By Emily Brennan
A new year means new adventures. Though my financial situation may limit my traveling excursions, I really strive to go at least one place I’ve never been each year. Whether I’m headed to Paris, France or Paris, Texas there are a few pieces of travel advice that I always bring with me.
Wednesdays are generally the cheapest days to travel when it comes to airlines. Since it’s the middle of the week, most people have to work, and rates run lower on these low travel days. If you have the freedom to travel on Wednesdays, exercise that freedom. I was able to book a round trip ticket from Missoula, Montana to Portland, Oregon for $173 because I was willing to travel from Wednesday to Wednesday. I spend more than that on a pair of boots!
Food should be a central part of your travel experience. Each country, region, state, and town harbor culinary treasures unique to that area, so don’t just settle for a Subway sandwich or other widely distributed chains because it’s easy and safe. The exception to this rule would be McDonald’s because, as you travel from country to country the menu at this fast food staple changes—think McDonald’s mozzarella sticks in Italy. Also, if you have a tour at a museum or some other attraction, try to step outside of those walls to enjoy lunch. Oftentimes, the restaurants at these tourist attractions are overpriced and generic. When in Seattle, find the seafood. When in Louisiana, find the Creole. When in Rome, eat everything.
*When traveling within the United States, Guy Fieri of Food Network’s Diners, Drive-ins, and Dives has compiled a cookbook and a website that lists the best restaurants and specific dishes in many cities that could work as a delicious guide (http://www.flavortownusa.com/states).

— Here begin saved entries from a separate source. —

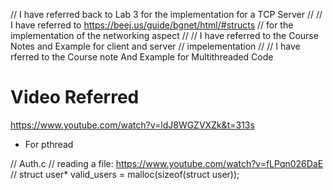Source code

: // I have referred back to Lab 3 for the implementation for a TCP Server 
// 
// I have referred to https://beej.us/guide/bgnet/html/#structs 
// for the implementation of the networking aspect
//
// I have referred to the Course Notes and Example for client and server
// impelementation
//
// I have rferred to the Course note And Example for Multithreaded Code



# Video Referred 
https://www.youtube.com/watch?v=ldJ8WGZVXZk&t=313s
  - For pthread


// Auth.c 
    // reading a file: https://www.youtube.com/watch?v=fLPqn026DaE
    // struct user* valid_users = malloc(sizeof(struct user));

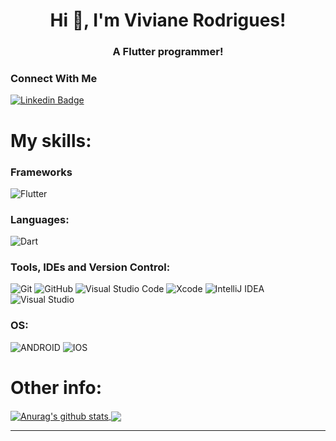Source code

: <h1 align="center"> Hi 👋, I'm Viviane Rodrigues!
<h3 align="center">A Flutter programmer!</h3>

### Connect With Me

  [![Linkedin Badge](https://img.shields.io/badge/-LinkedIn-blue?style=flat-square&logo=Linkedin&logoColor=white&link=https://www.linkedin.com/in/vivianerodrigues25/)](https://www.linkedin.com/in/vivianerodrigues25/)

# My skills:

### Frameworks
<p align="left">
  
  <img alt="Flutter" src="https://img.shields.io/badge/Flutter-%2302569B.svg?style=for-the-badge&logo=Flutter&logoColor=white" />

 </p>
 
### Languages:
 
<p align="left">
 
  <img alt="Dart" src="https://img.shields.io/badge/dart-%230175C2.svg?style=for-the-badge&logo=dart&logoColor=white"/>

 </p>
 
 
  ### Tools, IDEs and Version Control:
 
<p align="left">
  <img alt="Git" src="https://img.shields.io/badge/git-%23F05033.svg?style=for-the-badge&logo=git&logoColor=white"/>
  <img alt="GitHub" src="https://img.shields.io/badge/github-%23121011.svg?style=for-the-badge&logo=github&logoColor=white"/>
  <img alt="Visual Studio Code" src="https://img.shields.io/badge/VisualStudioCode-0078d7.svg?style=for-the-badge&logo=visual-studio-code&logoColor=white"/>
  <img alt="Xcode" src="https://img.shields.io/badge/Xcode-007ACC?style=for-the-badge&logo=Xcode&logoColor=white"/>
  <img alt="IntelliJ IDEA" src="https://img.shields.io/badge/IntelliJIDEA-000000.svg?style=for-the-badge&logo=intellij-idea&logoColor=white"/>
  <img alt="Visual Studio" src="https://img.shields.io/badge/VisualStudio-5C2D91.svg?style=for-the-badge&logo=visual-studio&logoColor=white"/>
</p>

### OS:
<p align="left">
  <img alt="ANDROID" src="https://img.shields.io/badge/Android-3DDC84?style=for-the-badge&logo=android&logoColor=white"/>
  <img alt="IOS" src="https://img.shields.io/badge/iOS-000000?style=for-the-badge&logo=ios&logoColor=white"/>
</p>

# Other info:
<a href="https://github.com/vivianeor/github-readme-stats">
  <img align="center" src="https://github-readme-stats.anuraghazra1.vercel.app/api?username=vitoryugulis&show_icons=true&include_all_commits=true&theme=midnight-purple" alt="Anurag's github stats" />
</a>

<a href="https://github.com/vivianeor/github-readme-stats">
  <img align="center" src="https://github-readme-stats.anuraghazra1.vercel.app/api/top-langs/?username=vivianeor&layout=compact&theme=midnight-purple" />
</a>

<hr />
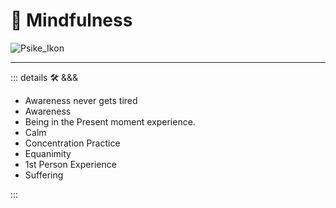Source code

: # 💜 <psike>Mindfulness</psike>

![Psike_Ikon](/Psike/Psike_Ikon.png)

---

<!-- =================================================== -->
<!-- =================================================== -->
<!-- =================================================== -->
<!-- =================================================== -->
<!-- =================================================== -->
::: details 🛠 <dev>&&&</dev>

- Awareness never gets tired
- Awareness
- Being in the Present moment experience.
- Calm
- Concentration Practice
- Equanimity
- 1st Person Experience
- Suffering

:::
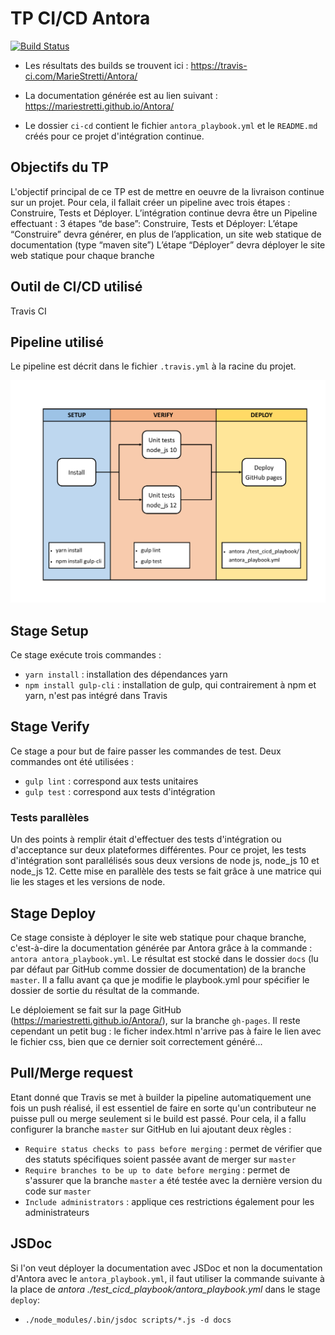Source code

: # TP CI/CD Antora

[![Build Status](https://travis-ci.com/MarieStretti/Antora.svg?branch=master)](https://travis-ci.com/MarieStretti/Antora)

* Les résultats des builds se trouvent ici : https://travis-ci.com/MarieStretti/Antora/
* La documentation générée est au lien suivant : https://mariestretti.github.io/Antora/

* Le dossier `ci-cd` contient le fichier `antora_playbook.yml` et le `README.md` créés pour ce projet d'intégration continue.

## Objectifs du TP

L'objectif principal de ce TP est de mettre en oeuvre de la livraison continue sur un projet. Pour cela, il fallait créer un pipeline avec trois étapes : Construire, Tests et Déployer.
L’intégration continue devra être un Pipeline effectuant :
3 étapes “de base”: Construire, Tests et Déployer:
L’étape “Construire” devra générer, en plus de l’application, un site web statique de documentation (type “maven site”)
L’étape “Déployer” devra déployer le site web statique pour chaque branche


## Outil de CI/CD utilisé

Travis CI

## Pipeline utilisé

Le pipeline est décrit dans le fichier `.travis.yml` à la racine du projet.

![Pipeline utilisé](https://github.com/MarieStretti/Antora/blob/master/ci-cd/pipeline.png)

## Stage Setup

Ce stage exécute trois commandes :
* `yarn install` : installation des dépendances yarn
* `npm install gulp-cli` : installation de gulp, qui contrairement à npm et yarn, n'est pas intégré dans Travis

## Stage Verify

Ce stage a pour but de faire passer les commandes de test.
Deux commandes ont été utilisées :
* `gulp lint` : correspond aux tests unitaires
* `gulp test` : correspond aux tests d'intégration

### Tests parallèles

Un des points à remplir était d'effectuer des tests d'intégration ou d'acceptance sur deux plateformes différentes. Pour ce projet, les tests d'intégration sont parallélisés sous deux versions de node js, node_js 10 et node_js 12. Cette mise en parallèle des tests se fait grâce à une matrice qui lie les stages et les versions de node.

## Stage Deploy

Ce stage consiste à déployer le site web statique pour chaque branche, c'est-à-dire la documentation générée par Antora grâce à la commande : `antora antora_playbook.yml`. Le résultat est stocké dans le dossier `docs` (lu par défaut par GitHub comme dossier de documentation) de la branche `master`. Il a fallu avant ça que je modifie le playbook.yml pour spécifier le dossier de sortie du résultat de la commande.

Le déploiement se fait sur la page GitHub (https://mariestretti.github.io/Antora/), sur la branche `gh-pages`.
Il reste cependant un petit bug : le ficher index.html n'arrive pas à faire le lien avec le fichier css, bien que ce dernier soit correctement généré...

## Pull/Merge request
Etant donné que Travis se met à builder la pipeline automatiquement une fois un push réalisé, il est essentiel de faire en sorte qu'un contributeur ne puisse pull ou merge seulement si le build est passé. Pour cela, il a fallu configurer la branche `master` sur GitHub en lui ajoutant deux règles :
* `Require status checks to pass before merging` : permet de vérifier que des statuts spécifiques soient passée avant de merger sur `master`
* `Require branches to be up to date before merging` : permet de s'assurer que la branche `master` a été testée avec la dernière version du code sur `master` 
* `Include administrators` : applique ces restrictions également pour les administrateurs

## JSDoc
Si l'on veut déployer la documentation avec JSDoc et non la documentation d'Antora avec le `antora_playbook.yml`, il faut utiliser la commande suivante à la place de *antora ./test_cicd_playbook/antora_playbook.yml* dans le stage `deploy`:
* `./node_modules/.bin/jsdoc scripts/*.js -d docs`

Balance tourist activities with self-exploration. If you book every tourist tour and make a list of every single tourist attraction (largest ball of yarn anyone?) you can miss out on discovering the personality of the city you are in. Make sure to strike a balance between the attractions that every tourist will see and the things that you would find particular interest in—and also give yourself a chance to meet some locals! If salsa dancing is your thing, don’t waste your money on a cramped city bus tour, ask around or do a quick search on bars that host salsa dancing nights and let the rhythm take control.
When you do decide to hit up some tourist attractions do a little research on what products come from each city and sign up for a tour in that industry: wine in Provencal France, the Tillamook factory in Portland, the Jameson distillery in Ireland, or even the Grand Ole Opry in Nashville. Figure out what the city is best at and then see why they are the best.
Savor experiences, not souvenirs. Does anyone truly need another “I (heart) [insert city name here]” t-shirt? Probably not. Buy from the local boutiques that have something unique that you will actually wear or use. It’s pretty fun to get a compliment on your scarf and be able to reply, “oh, this old thing, I picked it up in London years ago.” Yes, it makes you sound a little pretentious, but it also launches you into a reverie of that vacation. You will remember the places you visit even if your souvenirs don’t loudly advertise where you went.
The Golden Rule: One over-reaching piece of advice to keep in mind from the start of your trip to the voyage home is to relax. Traveling can be hectic and frustrating and filled with navigating public transportation and waiting in lines—don’t let those times of stress overshadow what should be a fun experience. If there is an activity that is causing too much anxiety, maybe it means you should skip it and reroute to something that makes you smile.
Safe and happy travels in 2015 to all the voyagers out there!